I didn’t know what a fight this would be. I started looking for weekly CO2 emissions data … ho, ho, ho. Rightly or wrongly, I consider myself a sensible seeker of data. However, finding weekly emissions data proved to be a dead end.
So I looked for weekly CO2 data. It took a while, but I finally got weekly Mauna Loa data here from NOAA. With that hand I looked for the emissions data again … still no joy.
I can’t tell you how many dead ends I went down without finding cute Fanny Adams. After venting a cornucopia of bad words to a remarkable extent, I had to digitize the data from this story in Nature magazine …
Figure 1. Emissions from 2019 and part of 2020. SOURCE
After digitizing the emissions data, I grouped them into weekly data using the same weeks as the Mauna Loa data. Then I used a cross correlation to find out how many weeks there were between the emission of CO2 and the resulting change in atmospheric CO2.
Here are the results … that really surprised me …
Figure 2. Standardized CO2 emissions and standardized data on CO2 concentration from Mauna Loa.
Hmmm … now there are a couple of options. On the one hand, CO2 emissions and atmospheric CO2 each have an independent annual cycle and peak values at different times.

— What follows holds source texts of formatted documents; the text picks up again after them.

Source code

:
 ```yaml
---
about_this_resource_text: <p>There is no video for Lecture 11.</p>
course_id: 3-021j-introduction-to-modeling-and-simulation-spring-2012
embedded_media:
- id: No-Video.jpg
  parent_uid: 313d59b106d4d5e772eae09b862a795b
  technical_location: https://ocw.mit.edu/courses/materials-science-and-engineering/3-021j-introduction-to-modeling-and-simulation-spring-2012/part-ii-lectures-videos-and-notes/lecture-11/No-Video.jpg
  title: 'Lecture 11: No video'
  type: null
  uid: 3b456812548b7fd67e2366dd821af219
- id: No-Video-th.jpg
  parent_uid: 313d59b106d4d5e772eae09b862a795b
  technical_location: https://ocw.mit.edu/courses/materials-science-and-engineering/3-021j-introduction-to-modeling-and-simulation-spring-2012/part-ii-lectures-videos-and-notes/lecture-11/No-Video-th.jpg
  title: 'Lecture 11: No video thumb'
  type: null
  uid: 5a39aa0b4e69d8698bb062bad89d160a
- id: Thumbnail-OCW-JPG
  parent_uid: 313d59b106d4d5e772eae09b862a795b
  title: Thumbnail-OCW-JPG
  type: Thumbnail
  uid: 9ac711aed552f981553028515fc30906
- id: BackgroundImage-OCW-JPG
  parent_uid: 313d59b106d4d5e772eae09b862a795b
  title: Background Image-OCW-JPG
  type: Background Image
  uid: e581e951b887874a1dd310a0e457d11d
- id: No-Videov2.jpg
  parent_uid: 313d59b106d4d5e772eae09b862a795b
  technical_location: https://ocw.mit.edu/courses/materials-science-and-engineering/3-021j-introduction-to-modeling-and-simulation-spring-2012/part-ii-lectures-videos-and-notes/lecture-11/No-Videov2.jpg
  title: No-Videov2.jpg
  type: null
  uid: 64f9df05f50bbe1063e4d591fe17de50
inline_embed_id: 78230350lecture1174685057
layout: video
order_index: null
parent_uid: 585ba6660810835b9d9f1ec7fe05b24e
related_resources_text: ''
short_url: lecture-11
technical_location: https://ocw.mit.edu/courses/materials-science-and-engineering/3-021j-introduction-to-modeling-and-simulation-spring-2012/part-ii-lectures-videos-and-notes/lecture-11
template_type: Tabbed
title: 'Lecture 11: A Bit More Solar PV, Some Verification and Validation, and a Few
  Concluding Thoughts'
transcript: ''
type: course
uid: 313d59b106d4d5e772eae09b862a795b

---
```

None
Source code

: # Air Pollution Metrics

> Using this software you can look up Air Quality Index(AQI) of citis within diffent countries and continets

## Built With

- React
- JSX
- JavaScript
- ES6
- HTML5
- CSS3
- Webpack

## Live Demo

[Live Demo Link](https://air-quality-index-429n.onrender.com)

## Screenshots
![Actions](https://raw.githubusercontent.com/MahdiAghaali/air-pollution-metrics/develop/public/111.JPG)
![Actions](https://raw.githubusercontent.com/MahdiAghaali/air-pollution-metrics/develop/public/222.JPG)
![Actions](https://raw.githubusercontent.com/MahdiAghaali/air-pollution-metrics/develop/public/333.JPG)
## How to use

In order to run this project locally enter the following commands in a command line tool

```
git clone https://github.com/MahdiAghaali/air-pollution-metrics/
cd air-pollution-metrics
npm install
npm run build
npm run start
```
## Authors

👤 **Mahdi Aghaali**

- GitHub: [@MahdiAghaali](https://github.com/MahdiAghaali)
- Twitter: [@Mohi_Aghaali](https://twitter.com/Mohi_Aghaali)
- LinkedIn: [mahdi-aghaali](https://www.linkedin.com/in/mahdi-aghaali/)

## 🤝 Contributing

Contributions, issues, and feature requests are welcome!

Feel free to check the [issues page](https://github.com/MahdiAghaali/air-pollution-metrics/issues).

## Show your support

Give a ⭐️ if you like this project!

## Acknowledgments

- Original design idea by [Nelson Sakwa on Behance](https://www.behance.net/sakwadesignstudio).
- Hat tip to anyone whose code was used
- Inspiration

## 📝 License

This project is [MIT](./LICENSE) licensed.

The other is that what we see above is actually the relationship between emissions and atmospheric CO2. The size of the relationship tends to support the latter. A total of 2.13 Gt of carbon is emitted for every 1 ppmv increase in atmospheric CO2. The relationship shown above gives a relationship of 3 Gt carbon per ppmv, certainly within specifications. However, this can only be a coincidence.
Here’s another curiosity. Without thinking much about it, I had always accepted the following explanation for the annual carbon cycle
There is more carbon dioxide in winter and a little less in summer. This is the collective breathing of all plants in the northern hemisphere.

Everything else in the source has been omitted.